Soulignons que cette définition distingue l’intégration de l’assimilation, le premier processus renvoyant à une adaptation « de part et d’autre » des immigrants et des Québécois et à la création de liens d’interdépendance, l’accent étant mis sur la participation sociale dans une société démocratique francophone, tandis que le second processus est décrit comme le fait de se « fusionner » au groupe majoritaire et d’adopter de manière « intégrale » l’ensemble de ses référents culturels.

Afin de mieux circonscrire le concept de l’intégration des élèves allophones dans les écoles québécoises et de contribuer à résoudre le problème de clarté conceptuelle qui se dessine à la fois sur le plan théorique, dans les définitions de ce terme, et sur le plan pratique, dans les rôles et les objectifs que les acteurs scolaires se donnent au quotidien, nous nous demandons comment 17 enseignants se représentent l’intégration d’élèves allophones immigrants dans trois écoles secondaires montréalaises.
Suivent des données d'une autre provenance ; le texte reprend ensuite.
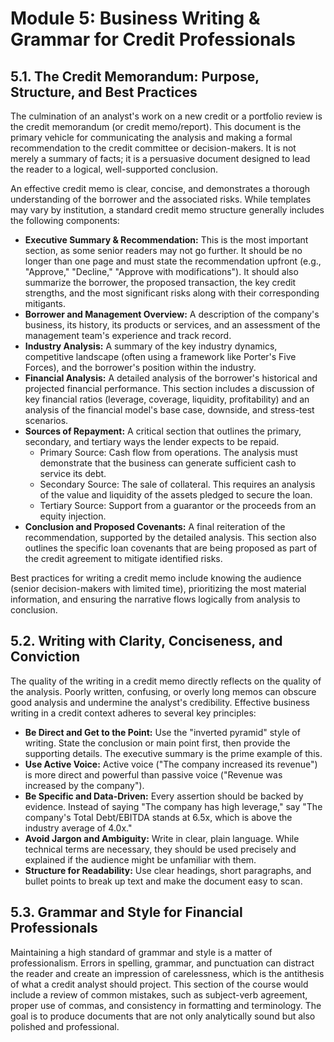 # Module 5: Business Writing & Grammar for Credit Professionals

## 5.1. The Credit Memorandum: Purpose, Structure, and Best Practices
The culmination of an analyst's work on a new credit or a portfolio review is the credit memorandum (or credit memo/report). This document is the primary vehicle for communicating the analysis and making a formal recommendation to the credit committee or decision-makers. It is not merely a summary of facts; it is a persuasive document designed to lead the reader to a logical, well-supported conclusion.

An effective credit memo is clear, concise, and demonstrates a thorough understanding of the borrower and the associated risks. While templates may vary by institution, a standard credit memo structure generally includes the following components:
*   **Executive Summary & Recommendation:** This is the most important section, as some senior readers may not go further. It should be no longer than one page and must state the recommendation upfront (e.g., "Approve," "Decline," "Approve with modifications"). It should also summarize the borrower, the proposed transaction, the key credit strengths, and the most significant risks along with their corresponding mitigants.
*   **Borrower and Management Overview:** A description of the company's business, its history, its products or services, and an assessment of the management team's experience and track record.
*   **Industry Analysis:** A summary of the key industry dynamics, competitive landscape (often using a framework like Porter's Five Forces), and the borrower's position within the industry.
*   **Financial Analysis:** A detailed analysis of the borrower's historical and projected financial performance. This section includes a discussion of key financial ratios (leverage, coverage, liquidity, profitability) and an analysis of the financial model's base case, downside, and stress-test scenarios.
*   **Sources of Repayment:** A critical section that outlines the primary, secondary, and tertiary ways the lender expects to be repaid.
    *   Primary Source: Cash flow from operations. The analysis must demonstrate that the business can generate sufficient cash to service its debt.
    *   Secondary Source: The sale of collateral. This requires an analysis of the value and liquidity of the assets pledged to secure the loan.
    *   Tertiary Source: Support from a guarantor or the proceeds from an equity injection.
*   **Conclusion and Proposed Covenants:** A final reiteration of the recommendation, supported by the detailed analysis. This section also outlines the specific loan covenants that are being proposed as part of the credit agreement to mitigate identified risks.

Best practices for writing a credit memo include knowing the audience (senior decision-makers with limited time), prioritizing the most material information, and ensuring the narrative flows logically from analysis to conclusion.

## 5.2. Writing with Clarity, Conciseness, and Conviction
The quality of the writing in a credit memo directly reflects on the quality of the analysis. Poorly written, confusing, or overly long memos can obscure good analysis and undermine the analyst's credibility. Effective business writing in a credit context adheres to several key principles:
*   **Be Direct and Get to the Point:** Use the "inverted pyramid" style of writing. State the conclusion or main point first, then provide the supporting details. The executive summary is the prime example of this.
*   **Use Active Voice:** Active voice ("The company increased its revenue") is more direct and powerful than passive voice ("Revenue was increased by the company").
*   **Be Specific and Data-Driven:** Every assertion should be backed by evidence. Instead of saying "The company has high leverage," say "The company's Total Debt/EBITDA stands at 6.5x, which is above the industry average of 4.0x."
*   **Avoid Jargon and Ambiguity:** Write in clear, plain language. While technical terms are necessary, they should be used precisely and explained if the audience might be unfamiliar with them.
*   **Structure for Readability:** Use clear headings, short paragraphs, and bullet points to break up text and make the document easy to scan.

## 5.3. Grammar and Style for Financial Professionals
Maintaining a high standard of grammar and style is a matter of professionalism. Errors in spelling, grammar, and punctuation can distract the reader and create an impression of carelessness, which is the antithesis of what a credit analyst should project. This section of the course would include a review of common mistakes, such as subject-verb agreement, proper use of commas, and consistency in formatting and terminology. The goal is to produce documents that are not only analytically sound but also polished and professional.

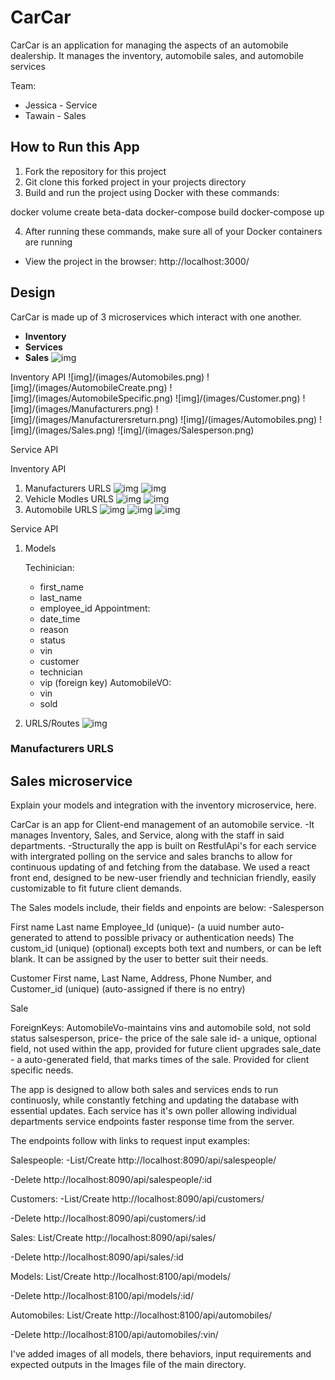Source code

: # CarCar

CarCar is an application for managing the aspects of an automobile dealership. It manages the inventory, automobile sales, and automobile services

Team:

* Jessica - Service
* Tawain - Sales

## How to Run this App
1. Fork the repository for this project
2. Git clone this forked project in your projects directory
3. Build and run the project using Docker with these commands:

docker volume create beta-data
docker-compose build
docker-compose up

4. After running these commands, make sure all of your Docker containers are running
​
- View the project in the browser: http://localhost:3000/


## Design
CarCar is made up of 3 microservices which interact with one another.

- **Inventory**
- **Services**
- **Sales**
![img](/images/CarCarDiagram.png)


 Inventory API
 ![img]/(images/Automobiles.png)
 ![img]/(images/AutomobileCreate.png)
 ![img]/(images/AutomobileSpecific.png)
 ![img]/(images/Customer.png)
 ![img]/(images/Manufacturers.png)
 ![img]/(images/Manufacturersreturn.png)
 ![img]/(images/Automobiles.png)
 ![img]/(images/Sales.png)
 ![img]/(images/Salesperson.png)

Service API

Inventory API
1. Manufacturers URLS
![img](/images/Manufacturers.png)
![img](/images/Manufacturersreturn.png)
2. Vehicle Modles URLS
![img](/images/Vehicle.png)
![img](/images/VehicleReturn.png)
3. Automobile URLS
![img](/images/Automobiles.png)
![img](images/AutomobileSpecific.png)
![img](/images/AutomobileCreate.png)

Service API
1. Models

    Techinician:
    - first_name
    - last_name
    - employee_id
    Appointment:
    - date_time
    - reason
    - status
    - vin
    - customer
    - technician
    - vip (foreign key)
    AutomobileVO:
    - vin
    - sold

2. URLS/Routes
![img](/images/Technicians&Appointments.png)

 ### Manufacturers URLS

## Sales microservice

Explain your models and integration with the inventory
microservice, here.

CarCar is an app for Client-end management of an automobile service.
-It manages Inventory, Sales, and Service, along with the staff in said departments.
-Structurally the app is built on RestfulApi's for each service with intergrated polling on the service and sales branchs to allow for continuous updating of and fetching from the database. We used a react front end, designed to be new-user friendly and technician friendly, easily customizable to fit future client demands.

The Sales models include, their fields and enpoints are below:
-Salesperson

First name
Last name
Employee_Id (unique)- (a uuid number auto-generated to attend to possible privacy or authentication needs)
The custom_id (unique) (optional) excepts both text and numbers, or can be left blank. It can be assigned by the user to better suit their needs.

Customer
First name,
Last Name,
Address,
Phone Number,
and Customer_id (unique) (auto-assigned if there is no entry)

Sale

ForeignKeys:
AutomobileVo-maintains vins and automobile sold, not sold status
salsesperson,
price- the price of the sale
sale id- a unique, optional field, not used within the app, provided for future client upgrades
sale_date - a auto-generated field, that marks times of the sale. Provided for client specific needs.

The app is designed to allow both sales and services ends to run continuosly, while constantly fetching and updating the database with essential updates. Each service has it's own poller allowing individual departments service endpoints faster response time from the server.

The endpoints follow with links to request input examples:

Salespeople:
-List/Create                                                 http://localhost:8090/api/salespeople/


-Delete
http://localhost:8090/api/salespeople/:id


Customers:
-List/Create
http://localhost:8090/api/customers/


-Delete
http://localhost:8090/api/customers/:id


Sales:
List/Create
http://localhost:8090/api/sales/


-Delete
http://localhost:8090/api/sales/:id


Models:
List/Create
http://localhost:8100/api/models/


-Delete
http://localhost:8100/api/models/:id/


Automobiles:
List/Create
http://localhost:8100/api/automobiles/


-Delete
http://localhost:8100/api/automobiles/:vin/


I've added images of all models, there behaviors, input requirements and expected outputs in the Images file of the main directory.
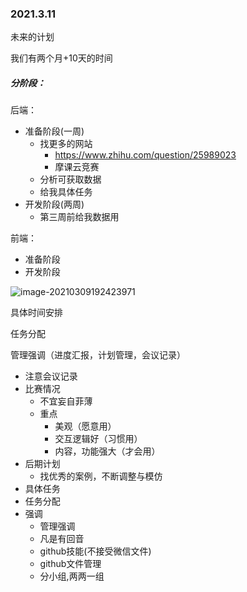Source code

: ### 2021.3.11

未来的计划

我们有两个月+10天的时间

##### 分阶段：

后端：

+ 准备阶段(一周)
  + 找更多的网站
    + https://www.zhihu.com/question/25989023
    + 摩课云竞赛
  + 分析可获取数据
  + 给我具体任务
+ 开发阶段(两周)
  + 第三周前给我数据用

前端：

+ 准备阶段
+ 开发阶段

![image-20210309192423971](C:\Users\14218\AppData\Roaming\Typora\typora-user-images\image-20210309192423971.png)

具体时间安排

任务分配

管理强调（进度汇报，计划管理，会议记录）

+ 注意会议记录
+ 比赛情况
  + 不宜妄自菲薄
  + 重点
    + 美观（愿意用）
    + 交互逻辑好（习惯用）
    + 内容，功能强大（才会用）
+ 后期计划
  + 找优秀的案例，不断调整与模仿
+ 具体任务
+ 任务分配
+ 强调
  + 管理强调
  + 凡是有回音
  + github技能(不接受微信文件)
  + github文件管理
  + 分小组,两两一组

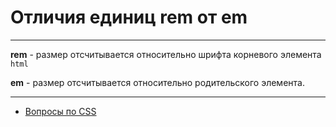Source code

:# Отличия единиц rem от em

---

**rem** - размер отсчитывается относительно шрифта корневого элемента `html`

**em** - размер отсчитывается относительно родительского элемента.

---

- [Вопросы по CSS](./CSS.md)
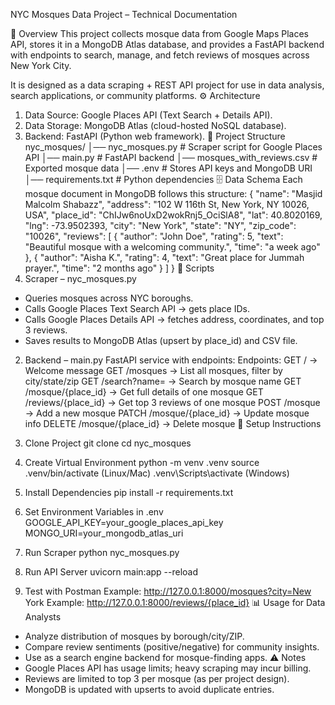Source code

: NYC Mosques Data Project – Technical Documentation

📌 Overview
This project collects mosque data from Google Maps Places API, stores it in a MongoDB Atlas database, and provides a FastAPI backend with endpoints to search, manage, and fetch reviews of mosques across New York City.

It is designed as a data scraping + REST API project for use in data analysis, search applications, or community platforms.
⚙️ Architecture
1. Data Source: Google Places API (Text Search + Details API).
2. Data Storage: MongoDB Atlas (cloud-hosted NoSQL database).
3. Backend: FastAPI (Python web framework).
📂 Project Structure
nyc_mosques/
│── nyc_mosques.py      # Scraper script for Google Places API
│── main.py             # FastAPI backend
│── mosques_with_reviews.csv # Exported mosque data
│── .env                # Stores API keys and MongoDB URI
│── requirements.txt    # Python dependencies
🗄️ Data Schema
Each mosque document in MongoDB follows this structure:
{
  "name": "Masjid Malcolm Shabazz",
  "address": "102 W 116th St, New York, NY 10026, USA",
  "place_id": "ChIJw6noUxD2wokRnj5_OciSlA8",
  "lat": 40.8020169,
  "lng": -73.9502393,
  "city": "New York",
  "state": "NY",
  "zip_code": "10026",
  "reviews": [
    {
      "author": "John Doe",
      "rating": 5,
      "text": "Beautiful mosque with a welcoming community.",
      "time": "a week ago"
    },
    {
      "author": "Aisha K.",
      "rating": 4,
      "text": "Great place for Jummah prayer.",
      "time": "2 months ago"
    }
  ]
}
📜 Scripts
1. Scraper – nyc_mosques.py
- Queries mosques across NYC boroughs.
- Calls Google Places Text Search API → gets place IDs.
- Calls Google Places Details API → fetches address, coordinates, and top 3 reviews.
- Saves results to MongoDB Atlas (upsert by place_id) and CSV file.
2. Backend – main.py
FastAPI service with endpoints:
Endpoints:
GET / → Welcome message
GET /mosques → List all mosques, filter by city/state/zip
GET /search?name= → Search by mosque name
GET /mosque/{place_id} → Get full details of one mosque
GET /reviews/{place_id} → Get top 3 reviews of one mosque
POST /mosque → Add a new mosque
PATCH /mosque/{place_id} → Update mosque info
DELETE /mosque/{place_id} → Delete mosque
🔑 Setup Instructions
1. Clone Project
   git clone <repo-url>
   cd nyc_mosques

2. Create Virtual Environment
   python -m venv .venv
   source .venv/bin/activate (Linux/Mac)
   .venv\Scripts\activate (Windows)

3. Install Dependencies
   pip install -r requirements.txt

4. Set Environment Variables in .env
   GOOGLE_API_KEY=your_google_places_api_key
   MONGO_URI=your_mongodb_atlas_uri

5. Run Scraper
   python nyc_mosques.py

6. Run API Server
   uvicorn main:app --reload

7. Test with Postman
   Example: http://127.0.0.1:8000/mosques?city=New York
   Example: http://127.0.0.1:8000/reviews/{place_id}
📊 Usage for Data Analysts
- Analyze distribution of mosques by borough/city/ZIP.
- Compare review sentiments (positive/negative) for community insights.
- Use as a search engine backend for mosque-finding apps.
⚠️ Notes
- Google Places API has usage limits; heavy scraping may incur billing.
- Reviews are limited to top 3 per mosque (as per project design).
- MongoDB is updated with upserts to avoid duplicate entries.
En d’autres mots, que signifie l’intégration aux yeux de ces enseignants et à quels modèles normatifs pouvons-nous associer leurs représentations?

Ce que nous retenons…

x Le terme « intégration » est polysémique et complexe.

x Les modèles normatifs pour l’intégration des personnes immigrantes partagent des objectifs communs, mais ils sont nombreux et distincts.

x Ces modèles se confondent dans les documents officiels, dans les discours de politiciens, dans les médias, etc.

x Il existe un problème de clarté conceptuelle entourant le terme « intégration » susceptible de se lire dans les discours des enseignants.

x La présente recherche se propose donc de contribuer à clarifier le sens donné à l’intégration par des enseignants d’écoles secondaires montréalaises.